■ Problem statement
Check each line of the data for "learn" and select those that have it.
:: Provided data ::
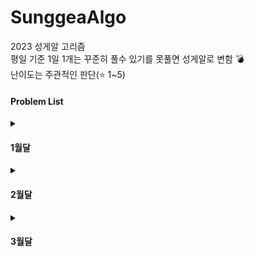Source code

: # SunggeaAlgo
2023 성게알 고리즘 <br>
평일 기준 1일 1개는 꾸준히 풀수 있기를 못풀면 성게알로 변함 💣 <br>
난이도는 주관적인 판단(⭐ 1~5) <br>
#### Problem List
<details>
  <summary><h4>1월달</h4></summary>
<div markdown="1">

| 날짜 | 번호                                             | 문제                | 분류 |난이도|풀이 |
| ---- | ------------------------------------------------ | ------------------| --------|---|---- |
| 0102 | [bj1241](https://www.acmicpc.net/problem/16234)|인구 이동|  BFS,DFS |⭐⭐⭐|[🏃‍](202301/0102/bj16234_인구이동.md)  |
| 0103 | [bj7785](https://www.acmicpc.net/problem/7785)|회사에 있는 사람| 문자열|⭐|[👨‍💼](202301/0103/bj7785_회사에있는사람.md) |
| 0103 | [bj1181](https://www.acmicpc.net/problem/1181)|단어 정렬| 문자열|⭐|[🔤](202301/0103/bj1181_단어정렬.md) |
| 0103 | [bj21609](https://www.acmicpc.net/problem/21609)|상어중학교|탐색, 구현, 시물레이션|⭐⭐⭐⭐|[🦈](202301/0103/bj21609_상어중학교.md) |
| 0103 | [bj16236](https://www.acmicpc.net/problem/16236)|아기상어|탐색, 구현, 시물레이션|⭐⭐⭐|[👶](202301/0103/bj16236_아기상어.md) |
| 0103 | [bj14716](https://www.acmicpc.net/problem/16236)|현수막|BFS,DFS|⭐|[🏁](202301/0103/bj14716_현수막.md) |
| 0104 | [bj14716](https://www.acmicpc.net/problem/16236)|마법사 상어와 비바라기|구현, 시물레이션|⭐⭐|[🌧](202301/0104/bj21610_마법사상어와비바라기.md) |
| 0104 | [bj1543](https://www.acmicpc.net/problem/1543)|문서 검색|문자열|⭐|[🆎](202301/0104/bj1543_문서검색.md) |
| 0104 | [bj1764](https://www.acmicpc.net/problem/1764)|듣보잡|문자열|⭐|[❓](202301/0104/bj1764_듣보잡.md) |
| 0105 | [bj1920](https://www.acmicpc.net/problem/1920)|수찾기|이분탐색|⭐|[1️⃣](202301/0105/bj1920_수찾기.md) |
| 0105 | [bj10816](https://www.acmicpc.net/problem/10816)|숫자카드2|이분탐색|⭐⭐|[2️⃣](202301/0105/bj10816_숫자카드2.md) |
| 0106 | [bj1245](https://www.acmicpc.net/problem/1245)|농장 관리|BFS,DFS|⭐⭐|[🌾](202301/0106/bj1245_농장관리.md) |
| 0107 | [bj11656](https://www.acmicpc.net/problem/11656)|접미사 배열|문자열|⭐|[🔚](202301/0107/bj11656_.md) |
| 0110 | [bj9935](https://www.acmicpc.net/problem/9935)|문자열 폭발|문자열|⭐⭐⭐|[💥](202301/0110/bj9935_문자열폭발.md) |
| 0114 | [bj1759](https://www.acmicpc.net/problem/1759)|암호만들기|백트래킹|⭐⭐|[❓](202301/0114/bj1759_암호만들기.md) |
| 0116 | [bj2023](https://www.acmicpc.net/problem/2023)|신기한소수|백트래킹|⭐⭐|[✨](202301/0116/bj2023_신기한소수.md) |
| 0118 | [bj22251](https://www.acmicpc.net/problem/22251)|빌런호석|구현, 브루트포스|⭐⭐⭐|[👿](202301/0118/bj22251_빌런호석.md) |
| 0120 | [bj19238](https://www.acmicpc.net/problem/19238)|스타트택시|구현, 시물레이션|⭐⭐⭐|[🚕](202301/0120/bj19238_스타트택시.md) |
| 0120 | [bj2503](https://www.acmicpc.net/problem/2503)|숫자야구|구현, 브루트포스|⭐⭐|[⚾](202301/0120/bj2503_숫자야구.md) |
| 0122 | [bj2490](https://www.acmicpc.net/problem/2490)|윷놀이|구현|⭐|[🥖](202301/0122/bj2490_윷놀이.md) |
| 0126 | [bj20057](https://www.acmicpc.net/problem/20057)|마법사상어와토네이도|구현|⭐⭐⭐⭐|[🌀](202301/0126/bj20057_마법사상어와토네이도.md) |
| 0127 | [bj17140](https://www.acmicpc.net/problem/17140)|이차원 배열과 연산|구현|⭐⭐⭐|[🔢](202301/0127/bj17140_이차원배열과연산.md) |
| 0127 | [bj2941](https://www.acmicpc.net/problem/2941)|크로아티아 알파벳|문자열|⭐⭐|[©](202301/0127/bj2941_크로아티아알파벳.md) |
| 0129 | [bj17609](https://www.acmicpc.net/problem/17609)|회문|문자열|⭐⭐⭐|[🆘](202301/0129/bj17609_회문.md) |
| 0130 | [bj17413](https://www.acmicpc.net/problem/17413)|단어뒤집기2|문자열|⭐⭐|[🔄](202301/0130/bj17413_단어뒤집기2.md) |

</div>
</details>
<details>
  <summary><h4>2월달</h4></summary>
<div markdown="2">

| 날짜 | 번호                                             | 문제                | 분류 |난이도|풀이 |
| ---- | ------------------------------------------------ | ------------------| --------|---|---- |
| 0201 | [programmers Lv2](https://school.programmers.co.kr/learn/courses/30/lessons/42583)|다리를지나는트럭|스택/큐|⭐⭐|[🚚](202302/0201/pg_다리를지나는트럭.md) |
| 0203 | [bj1283](https://www.acmicpc.net/problem/1283)|단축키지정|문자열|⭐⭐|[🔠](202302/0203/bj1283_단축키지정.md) |
| 0204 | [bj16939](https://www.acmicpc.net/problem/16939)|2*2*2큐브|구현|⭐⭐|[2️⃣](202302/0204/bj16939_2x2x2큐브.md) |
| 0205 | [bj15661](https://www.acmicpc.net/problem/15661)|링크와스타트|백트래킹|⭐⭐⭐|[🧑](202302/0205/bj15661_링크와스타트.md) |
| 0206 | [bj17143](https://www.acmicpc.net/problem/17143)|낚시왕|구현|⭐⭐⭐⭐⭐|[🎣](202302/0206/bj16939_낚시왕.md) |
| 0207 | [bj16987](https://www.acmicpc.net/problem/16987)|계란으로계란치기|백트래킹|⭐⭐|[🍳](202302/0207/bj16987_계란으로계란치기.md) |
| 0208 | [bj1012](https://www.acmicpc.net/problem/1012)|유기농배추|BFS,DFS|⭐|[🥬](202302/0208/bj1012_유기농배추.md) |
| 0209 | [bj1463](https://www.acmicpc.net/problem/1463)|1로만들기2|DP|⭐⭐|[1️⃣](202302/0209/bj1463_1로만들기2.md) |
| 0209 | [bj16943](https://www.acmicpc.net/problem/16943)|숫자재배치|백트래킹|⭐⭐|[💫](202302/0209/bj16943_숫자재배치.md) |
| 0210 | [bj2140](https://www.acmicpc.net/problem/2140)|지뢰찾기|구현, 그리디|⭐⭐|[💥](202302/0210/bj2140_지뢰찾기.md) |
| 0211 | [bj2589](https://www.acmicpc.net/problem/2589)|보물섬|브루트포스, BFS|⭐⭐|[👑](202302/0211/bj2589_보물섬.md) |
| 0211 | [bj19942](https://www.acmicpc.net/problem/19942)|다이어트|브루트포스, 백트래킹|⭐⭐⭐|[🏃‍♂️](202302/0211/bj19942_다이어트.md) |
| 0211 | [bj2922](https://www.acmicpc.net/problem/2922)|즐거운단어|브루트포스, 백트래킹|⭐⭐⭐|[😄](202302/0211/bj2922_즐거운단어.md) |
| 0212 | [bj16938](https://www.acmicpc.net/problem/16938)|캠프준비|브루트포스, 백트래킹|⭐⭐|[🔥](202302/0212/bj16938_캠프준비.md) |
| 0213 | [bj16938](https://www.acmicpc.net/problem/16938)|소수인팰린드롬|수학, 문자열|⭐⭐⭐|[🆘](202302/0213/bj1990_소수인팰린드롬.md) |
| 0213 | [bj18429](https://www.acmicpc.net/problem/18429)|근손실|브루트포스, 백트래킹|⭐|[🦾](202302/0213/bj18429_근손실.md) |
| 0214 | [bj14940](https://www.acmicpc.net/problem/14940)|쉬운최단거리|BFS|⭐|[😋](202302/0214/bj14940_쉬운최단거리.md) |
| 0215 | [bj5052](https://www.acmicpc.net/problem/5052)|전화번호 목록|문자열|⭐⭐⭐|[☎](202302/0215/bj5052_전화번호목록.md) |
| 0215 | [bj13417](https://www.acmicpc.net/problem/13417)|카드문자열|문자열|⭐⭐|[🃏](202302/0215/bj13417_카드문자열.md) |
| 0216 | [pg72411](https://school.programmers.co.kr/learn/courses/30/lessons/72411)|메뉴리뉴얼|구현|⭐⭐⭐|[💫](202302/0216/pg72411_메뉴리뉴얼.md) |
| 0217 | [bj9207](https://www.acmicpc.net/problem/9207)|페그 솔리테어|브루트포스, 백트래킹|⭐⭐⭐|[🕹](202302/0217/bj9207_페그솔리테어.md) |
| 0225 | [bj15683](https://www.acmicpc.net/problem/15683)|감시|브루트포스, 시물레이션|⭐⭐⭐⭐|[🎥](202302/0225/bj15683_감시.md) |
| 0226 | [bj17135](https://www.acmicpc.net/problem/17135)|캐슬디펜스|구현, 시물레이션|⭐⭐⭐⭐⭐|[🏰](202302/0226/bj1713_캐슬디펜스.md) |
| 0227 | [bj2661](https://www.acmicpc.net/problem/2661)|좋은수열|백트래킹|⭐⭐⭐|[👍](202302/0227/bj2661_좋은수열.md) |

</div>
</details>

<details>
  <summary><h4>3월달</h4></summary>
<div markdown="3">

| 날짜 | 번호                                             | 문제                | 분류 |난이도|풀이 |
| ---- | ------------------------------------------------ | ------------------| --------|---|---- |
| 0301 | [bj3055](https://www.acmicpc.net/problem/3055)|탈출|BFS|⭐⭐⭐|[✈](202303/0301/bj3055_탈출.md) |
| 0302 | [bj15787](https://www.acmicpc.net/problem/15787)|기차가어둠을헤치고은하수를|구현|⭐⭐|[🚅](202303/0302/bj15787_기차가어둠을헤치고은하수를.md) |
| 0306 | [bj1697](https://www.acmicpc.net/problem/1697)|숨바꼭질|BFS|⭐|[😋](202303/0306/bj1697_숨바꼭질.md) |
| 0307 | [bj17836](https://www.acmicpc.net/problem/17836)|공주님을구해라|BFS|⭐⭐⭐|[👸](202303/0307/bj17836_공주님을구해라.md) |
| 0308 | [bj16120](https://www.acmicpc.net/problem/16120)|PPAP|문자열|⭐⭐|[🅿](202303/0308/bj16120_PPAP.md) |
| 0309 | [bj18405](https://www.acmicpc.net/problem/18405)|경쟁적전염|BFS|⭐⭐⭐|[☢](202303/0309/bj184050_경쟁적전염.md) |
| 0310 | [bj1769](https://www.acmicpc.net/problem/1769)|3의배수|문자열|⭐|[3️⃣](202303/0310/bj1769_3의배수.md) |
| 0313 | [bj5555](https://www.acmicpc.net/problem/5555)|반지|문자열|⭐|[💍](202303/0313/bj5555_반지.md) |
| 0314 | [bj1431](https://www.acmicpc.net/problem/1431)|시리얼번호|문자열|⭐|[🔠](202303/0314/bj1431_시리얼번호.md) |
| 0315 | [bj15685](https://www.acmicpc.net/problem/15685)|드래곤커브|구현, 시물레이션|⭐⭐⭐|[🐲](202303/0315/bj15685_드래곤커브.md) |
| 0316 | [bj19237](https://www.acmicpc.net/problem/19237)|어른상어|구현, 시물레이션|⭐⭐⭐⭐|[🦈](202303/0316/bj19237_어른상어.md) |
| 0319 | [bj21611](https://www.acmicpc.net/problem/21611)|마법사상어와블리자드|구현, 시물레이션|⭐⭐⭐⭐⭐|[🌟](202303/0319/bj21611_마법사상어와블리자드.md) |
| 0319 | [bj14499](https://www.acmicpc.net/problem/14499)|주사위굴리기|구현, 시물레이션|⭐⭐|[🎲](202303/0319/bj14499_주사위굴리기.md) |
| 0319 | [bj17822](https://www.acmicpc.net/problem/17822)|원판돌리기|구현, 시물레이션|⭐⭐⭐⭐|[🧿](202303/0319/bj17822_원판돌리기.md) |
| 0319 | [bj14500](https://www.acmicpc.net/problem/14500)|테트로미노|구현, 브루트포스|⭐⭐|[🟥](202303/0319/bj14500_테트로미노.md) |
| 0320 | [bj14888](https://www.acmicpc.net/problem/14888)|연산자끼워넣기|백트래킹, 브루트포스|⭐⭐|[➕](202303/0320/bj14888_연산자끼워넣기.md) |
| 0322 | [bj20058](https://www.acmicpc.net/problem/20058)|마법사상어와파이어스톰|시물레이션,BFS|⭐⭐⭐⭐|[🔥](202303/0322/bj20058_마법사상어와파이어스톰.md) |
| 0329 | [pg17679](https://school.programmers.co.kr/learn/courses/30/lessons/17679?language=java) |프렌즈4블록|구현|⭐⭐[⭐]|(202303/0329/pg17679_프렌즈4블록.md) |

</div>
</details>




</div>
:::
■ Answer to this task
| 0201 | [programmers Lv2](https://school.programmers.co.kr/learn/courses/30/lessons/42583)|다리를지나는트럭|스택/큐|⭐⭐|[🚚](202302/0201/pg_다리를지나는트럭.md) |
| 0216 | [pg72411](https://school.programmers.co.kr/learn/courses/30/lessons/72411)|메뉴리뉴얼|구현|⭐⭐⭐|[💫](202302/0216/pg72411_메뉴리뉴얼.md) |
| 0329 | [pg17679](https://school.programmers.co.kr/learn/courses/30/lessons/17679?language=java) |프렌즈4블록|구현|⭐⭐[⭐]|(202303/0329/pg17679_프렌즈4블록.md) |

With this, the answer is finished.